Scan the lines below and report each one containing "resources" by copying it.

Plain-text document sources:
◆ ◆ ◆ ◆
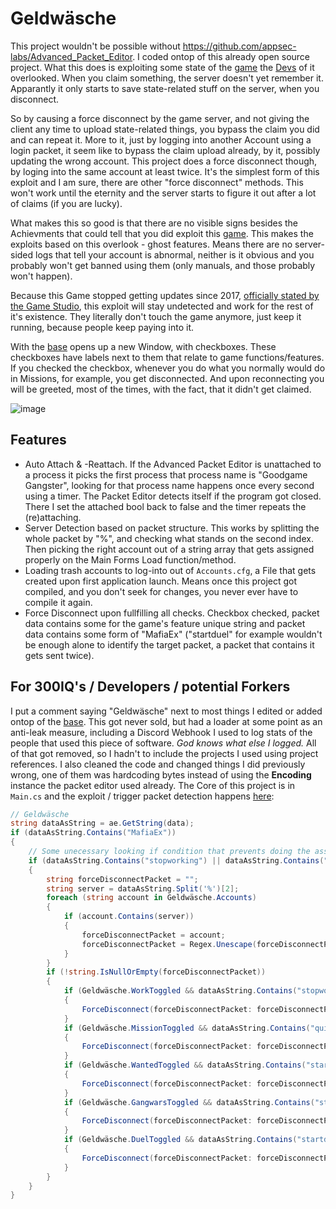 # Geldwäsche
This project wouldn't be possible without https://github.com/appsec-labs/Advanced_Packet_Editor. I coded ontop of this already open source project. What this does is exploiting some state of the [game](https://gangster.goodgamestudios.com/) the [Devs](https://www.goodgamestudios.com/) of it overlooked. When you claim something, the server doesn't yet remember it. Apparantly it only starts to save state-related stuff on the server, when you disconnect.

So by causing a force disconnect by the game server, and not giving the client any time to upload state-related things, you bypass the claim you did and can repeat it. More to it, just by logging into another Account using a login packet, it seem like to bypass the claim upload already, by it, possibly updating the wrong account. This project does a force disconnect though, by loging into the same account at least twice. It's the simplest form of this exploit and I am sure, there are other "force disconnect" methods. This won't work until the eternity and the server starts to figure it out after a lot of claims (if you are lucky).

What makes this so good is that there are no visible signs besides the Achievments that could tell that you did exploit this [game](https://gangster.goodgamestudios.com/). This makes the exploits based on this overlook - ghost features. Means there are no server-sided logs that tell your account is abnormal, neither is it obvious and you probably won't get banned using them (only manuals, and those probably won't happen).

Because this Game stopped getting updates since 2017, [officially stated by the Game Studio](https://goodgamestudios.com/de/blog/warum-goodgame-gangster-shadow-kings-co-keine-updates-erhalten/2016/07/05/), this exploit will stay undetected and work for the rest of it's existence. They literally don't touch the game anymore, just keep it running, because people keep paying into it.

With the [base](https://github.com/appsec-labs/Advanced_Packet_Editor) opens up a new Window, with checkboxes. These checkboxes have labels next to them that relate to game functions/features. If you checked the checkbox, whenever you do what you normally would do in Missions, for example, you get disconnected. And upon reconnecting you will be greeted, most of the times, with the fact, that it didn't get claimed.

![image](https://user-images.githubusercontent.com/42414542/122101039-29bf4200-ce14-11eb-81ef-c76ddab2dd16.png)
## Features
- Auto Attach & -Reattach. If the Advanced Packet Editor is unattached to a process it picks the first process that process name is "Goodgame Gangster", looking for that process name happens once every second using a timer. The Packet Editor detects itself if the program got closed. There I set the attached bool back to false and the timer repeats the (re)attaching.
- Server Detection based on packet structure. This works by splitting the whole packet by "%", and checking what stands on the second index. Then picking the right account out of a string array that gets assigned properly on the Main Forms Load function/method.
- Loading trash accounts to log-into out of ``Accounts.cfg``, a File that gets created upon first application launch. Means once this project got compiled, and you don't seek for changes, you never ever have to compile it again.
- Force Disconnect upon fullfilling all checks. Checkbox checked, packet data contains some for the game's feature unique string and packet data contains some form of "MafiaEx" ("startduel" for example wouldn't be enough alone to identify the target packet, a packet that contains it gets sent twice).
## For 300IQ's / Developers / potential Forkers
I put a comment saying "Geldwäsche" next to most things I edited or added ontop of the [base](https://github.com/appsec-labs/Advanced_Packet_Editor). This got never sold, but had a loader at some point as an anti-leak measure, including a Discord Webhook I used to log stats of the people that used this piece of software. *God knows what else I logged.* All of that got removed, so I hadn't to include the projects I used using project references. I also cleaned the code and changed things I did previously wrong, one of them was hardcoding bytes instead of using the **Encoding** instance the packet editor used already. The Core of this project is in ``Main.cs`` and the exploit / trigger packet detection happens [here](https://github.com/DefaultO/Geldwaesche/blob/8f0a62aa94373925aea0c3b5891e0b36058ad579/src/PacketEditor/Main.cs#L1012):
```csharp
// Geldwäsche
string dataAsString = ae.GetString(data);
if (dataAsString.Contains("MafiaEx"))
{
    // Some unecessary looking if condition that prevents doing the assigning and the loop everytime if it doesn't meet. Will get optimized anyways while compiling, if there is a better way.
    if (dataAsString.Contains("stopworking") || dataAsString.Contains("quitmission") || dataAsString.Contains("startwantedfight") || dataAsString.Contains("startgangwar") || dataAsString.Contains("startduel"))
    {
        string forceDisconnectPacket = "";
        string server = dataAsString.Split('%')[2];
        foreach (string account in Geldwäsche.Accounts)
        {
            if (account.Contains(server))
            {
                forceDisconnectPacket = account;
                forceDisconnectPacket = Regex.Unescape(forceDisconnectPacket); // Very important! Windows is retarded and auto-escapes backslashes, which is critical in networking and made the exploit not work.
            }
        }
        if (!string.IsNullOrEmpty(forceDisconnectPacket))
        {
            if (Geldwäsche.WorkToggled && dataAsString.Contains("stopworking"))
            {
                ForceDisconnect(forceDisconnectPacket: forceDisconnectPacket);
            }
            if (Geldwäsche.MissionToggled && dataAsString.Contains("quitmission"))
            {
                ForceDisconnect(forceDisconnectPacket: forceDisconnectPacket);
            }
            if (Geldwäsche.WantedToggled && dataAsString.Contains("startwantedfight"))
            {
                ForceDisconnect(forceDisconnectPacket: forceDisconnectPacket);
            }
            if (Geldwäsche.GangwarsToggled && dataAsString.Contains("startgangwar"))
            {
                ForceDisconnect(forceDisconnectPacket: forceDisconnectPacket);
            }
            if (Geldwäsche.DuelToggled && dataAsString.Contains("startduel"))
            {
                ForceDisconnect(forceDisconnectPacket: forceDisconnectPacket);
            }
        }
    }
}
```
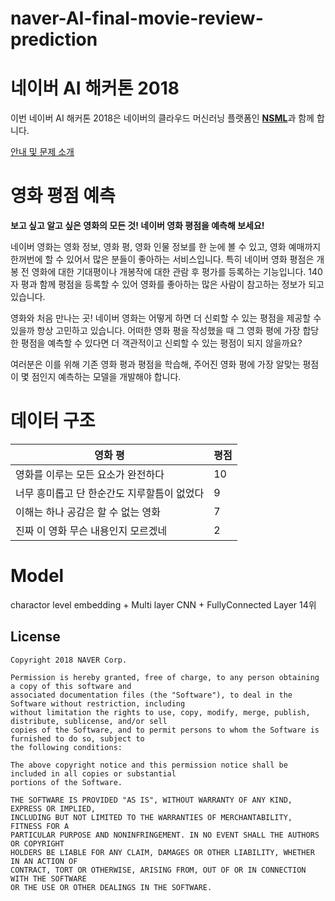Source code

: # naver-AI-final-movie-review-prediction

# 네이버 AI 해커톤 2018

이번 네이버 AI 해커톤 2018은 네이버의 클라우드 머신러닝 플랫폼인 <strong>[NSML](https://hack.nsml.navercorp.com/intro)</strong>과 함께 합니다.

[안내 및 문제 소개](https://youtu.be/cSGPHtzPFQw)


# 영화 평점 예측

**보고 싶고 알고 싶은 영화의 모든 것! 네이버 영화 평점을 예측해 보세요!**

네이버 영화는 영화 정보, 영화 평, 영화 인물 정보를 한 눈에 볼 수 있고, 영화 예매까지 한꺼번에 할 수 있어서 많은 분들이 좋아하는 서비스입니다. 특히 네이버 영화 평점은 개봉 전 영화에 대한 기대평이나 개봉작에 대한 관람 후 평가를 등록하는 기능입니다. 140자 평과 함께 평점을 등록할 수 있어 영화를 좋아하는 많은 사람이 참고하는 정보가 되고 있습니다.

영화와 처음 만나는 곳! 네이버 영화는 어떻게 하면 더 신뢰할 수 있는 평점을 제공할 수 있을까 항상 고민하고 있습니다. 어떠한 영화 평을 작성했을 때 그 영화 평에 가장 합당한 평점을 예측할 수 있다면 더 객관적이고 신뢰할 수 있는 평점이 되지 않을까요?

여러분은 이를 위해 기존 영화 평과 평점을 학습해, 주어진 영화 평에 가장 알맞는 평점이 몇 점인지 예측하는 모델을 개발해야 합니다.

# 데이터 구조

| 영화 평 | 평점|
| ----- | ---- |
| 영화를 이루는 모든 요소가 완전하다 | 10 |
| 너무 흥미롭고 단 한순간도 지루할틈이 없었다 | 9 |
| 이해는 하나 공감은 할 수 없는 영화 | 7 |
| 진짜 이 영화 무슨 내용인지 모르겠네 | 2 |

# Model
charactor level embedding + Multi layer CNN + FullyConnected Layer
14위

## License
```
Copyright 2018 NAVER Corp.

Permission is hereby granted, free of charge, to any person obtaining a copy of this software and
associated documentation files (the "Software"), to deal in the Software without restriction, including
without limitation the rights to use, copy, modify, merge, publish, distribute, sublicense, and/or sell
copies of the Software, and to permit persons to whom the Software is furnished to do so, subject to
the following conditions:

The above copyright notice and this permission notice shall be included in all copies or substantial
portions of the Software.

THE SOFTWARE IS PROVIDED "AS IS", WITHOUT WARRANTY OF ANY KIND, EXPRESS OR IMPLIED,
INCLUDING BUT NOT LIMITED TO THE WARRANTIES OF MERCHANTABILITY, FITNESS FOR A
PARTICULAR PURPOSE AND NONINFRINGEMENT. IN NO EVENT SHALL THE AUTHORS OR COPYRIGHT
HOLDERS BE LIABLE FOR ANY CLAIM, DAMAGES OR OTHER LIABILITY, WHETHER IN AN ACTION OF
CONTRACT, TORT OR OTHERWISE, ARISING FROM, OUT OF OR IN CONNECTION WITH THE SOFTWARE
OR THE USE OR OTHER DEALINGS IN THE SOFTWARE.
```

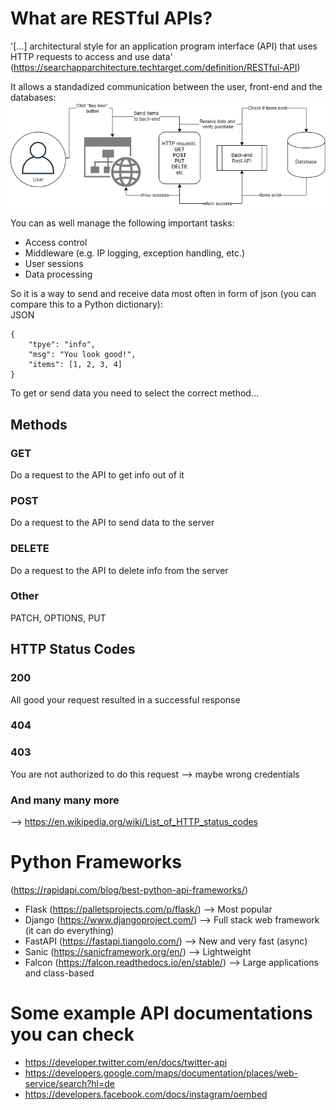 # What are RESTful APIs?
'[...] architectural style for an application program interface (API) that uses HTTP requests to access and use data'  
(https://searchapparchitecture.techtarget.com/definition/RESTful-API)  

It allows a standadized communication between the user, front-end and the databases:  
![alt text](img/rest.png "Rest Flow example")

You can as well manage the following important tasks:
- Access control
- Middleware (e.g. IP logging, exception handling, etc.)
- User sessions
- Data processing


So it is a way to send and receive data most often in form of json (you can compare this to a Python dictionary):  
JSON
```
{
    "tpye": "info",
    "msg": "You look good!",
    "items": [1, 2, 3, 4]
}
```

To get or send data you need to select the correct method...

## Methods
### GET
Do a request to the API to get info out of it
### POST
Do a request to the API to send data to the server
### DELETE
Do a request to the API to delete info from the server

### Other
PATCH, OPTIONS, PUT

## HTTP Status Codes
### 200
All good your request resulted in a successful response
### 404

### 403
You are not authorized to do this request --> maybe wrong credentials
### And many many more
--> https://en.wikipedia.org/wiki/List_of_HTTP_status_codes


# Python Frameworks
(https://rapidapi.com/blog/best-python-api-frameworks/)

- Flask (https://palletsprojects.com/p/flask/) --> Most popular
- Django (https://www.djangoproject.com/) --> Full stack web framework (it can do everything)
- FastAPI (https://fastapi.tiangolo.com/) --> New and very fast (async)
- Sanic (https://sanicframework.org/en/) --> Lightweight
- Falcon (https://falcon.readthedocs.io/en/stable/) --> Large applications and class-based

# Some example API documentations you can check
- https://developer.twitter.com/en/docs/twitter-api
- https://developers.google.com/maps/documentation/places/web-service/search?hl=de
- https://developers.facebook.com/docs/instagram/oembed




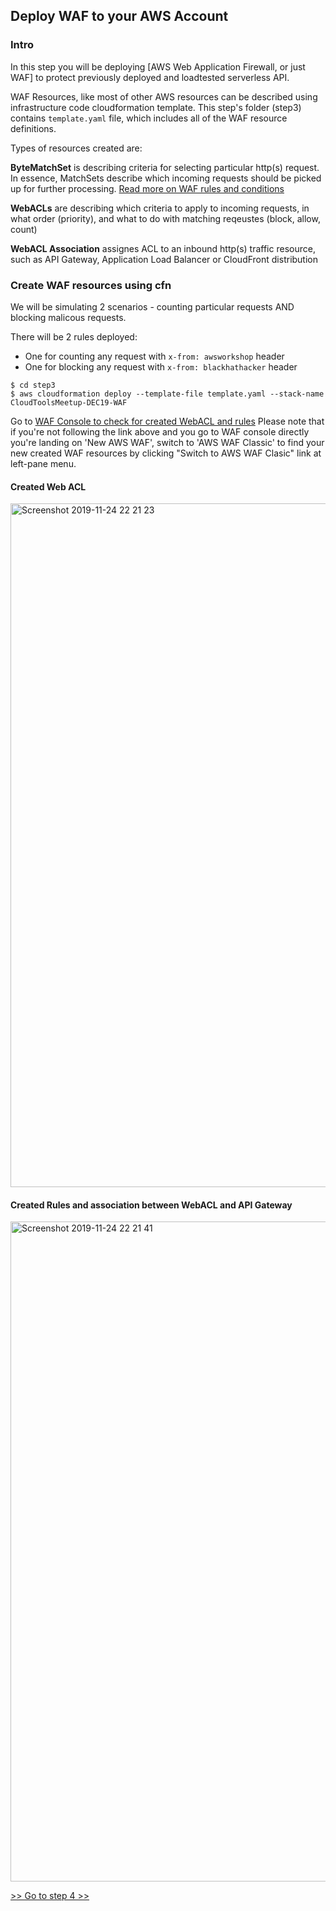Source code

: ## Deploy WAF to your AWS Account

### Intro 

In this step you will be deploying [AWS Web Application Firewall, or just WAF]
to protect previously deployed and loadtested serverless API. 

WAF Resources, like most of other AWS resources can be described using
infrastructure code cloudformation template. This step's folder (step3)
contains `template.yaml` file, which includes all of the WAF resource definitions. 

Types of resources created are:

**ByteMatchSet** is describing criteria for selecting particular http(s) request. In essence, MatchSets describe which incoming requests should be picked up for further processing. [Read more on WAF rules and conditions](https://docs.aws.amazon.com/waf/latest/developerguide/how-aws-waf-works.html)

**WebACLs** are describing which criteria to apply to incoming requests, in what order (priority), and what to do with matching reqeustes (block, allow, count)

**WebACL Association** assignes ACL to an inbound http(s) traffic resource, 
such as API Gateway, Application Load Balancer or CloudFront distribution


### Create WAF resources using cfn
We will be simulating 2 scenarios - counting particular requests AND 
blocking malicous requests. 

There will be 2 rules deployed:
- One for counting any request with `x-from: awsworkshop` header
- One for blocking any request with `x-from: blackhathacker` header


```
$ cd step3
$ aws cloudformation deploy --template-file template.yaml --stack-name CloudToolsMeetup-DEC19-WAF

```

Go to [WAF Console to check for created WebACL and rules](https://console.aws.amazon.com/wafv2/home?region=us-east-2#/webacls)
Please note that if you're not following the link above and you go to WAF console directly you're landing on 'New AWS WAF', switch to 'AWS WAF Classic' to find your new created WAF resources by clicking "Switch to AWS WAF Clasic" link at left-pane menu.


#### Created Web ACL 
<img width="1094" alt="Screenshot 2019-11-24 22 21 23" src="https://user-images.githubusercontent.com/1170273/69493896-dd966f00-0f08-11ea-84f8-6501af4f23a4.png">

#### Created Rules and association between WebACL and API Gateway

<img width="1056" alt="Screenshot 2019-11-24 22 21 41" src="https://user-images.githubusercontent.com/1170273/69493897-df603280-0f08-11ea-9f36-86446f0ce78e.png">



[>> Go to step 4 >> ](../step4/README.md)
◆ ◆ ◆ ◆
• _Solution to this task_:
WAF Resources, like most of other AWS resources can be described using
Types of resources created are:
### Create WAF resources using cfn
Please note that if you're not following the link above and you go to WAF console directly you're landing on 'New AWS WAF', switch to 'AWS WAF Classic' to find your new created WAF resources by clicking "Switch to AWS WAF Clasic" link at left-pane menu.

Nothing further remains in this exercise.